January 23, 2015It's no secret that a rugged lumberjack tackling a tree 15 times his height is a sight for sore eyes, especially if he's shirtless. You may bowl that girl over with a raw, sweaty look, but don't let her get any closer - you may wreak havoc on her olfactory senses. What do you do, then? Duck in for a quick shower and douse yourself in fragrances that would put a bouquet of flowers to shame. We've sniffed out the tricks of the underrated art of fragrance layering.

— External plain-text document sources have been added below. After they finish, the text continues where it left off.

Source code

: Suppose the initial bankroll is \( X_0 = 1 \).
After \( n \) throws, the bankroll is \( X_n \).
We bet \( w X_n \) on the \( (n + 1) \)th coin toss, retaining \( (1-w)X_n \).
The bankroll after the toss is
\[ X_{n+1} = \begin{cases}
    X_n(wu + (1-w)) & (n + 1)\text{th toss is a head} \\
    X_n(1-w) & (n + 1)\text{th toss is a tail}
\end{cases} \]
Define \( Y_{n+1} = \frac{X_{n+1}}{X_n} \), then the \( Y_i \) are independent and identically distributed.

The three broad scent families for men are fresh, woody and mossy. Stick to one family when attempting layering. Bursts of citrusy and green scents predominate the fresh family. Think ocean mist, lemon peel and cut grass. If you're unsure about your fragrance type, start with this. Woody smells are heady and alluring without being cloying. Look for rustic notes overlaid with leather, tobacco and spices. Mossy scents, the most versatile of the lot, combine multiple notes that are somewhere between floral, earthy and woodsy. Oakmoss, lavender, bergamot, tonka bean and geranium are some must-have scents. The key is to not be intimidated by the fougère family, but embrace it.
Well-moisturised skin is the key to long-lasting fragrance. Scrub down with a light bath powder and scented shower gel. Work it into the skin with a loofah, wash off, pat dry and follow with a body lotion. If you have dry skin, try a perfumed body cream after the lotion. Don't miss out on the aftershave balm and lotion because they add to the depth of the layers without stifling it. Follow the aftershave lotion with a toner to seal the fragrance in. Jo Malone's fragrance combining concept range includes tubes and tubs of each of these, and promises to envelop you in a waft of a freshly lit beach bonfire. The cologne is the crowning touch and rounds off your layering with finesse.
Stay away from oriental and floral families because they limit layering options. Skip the aftershave balm if you have oily skin. Use a scented deodorant before the cologne only if needed.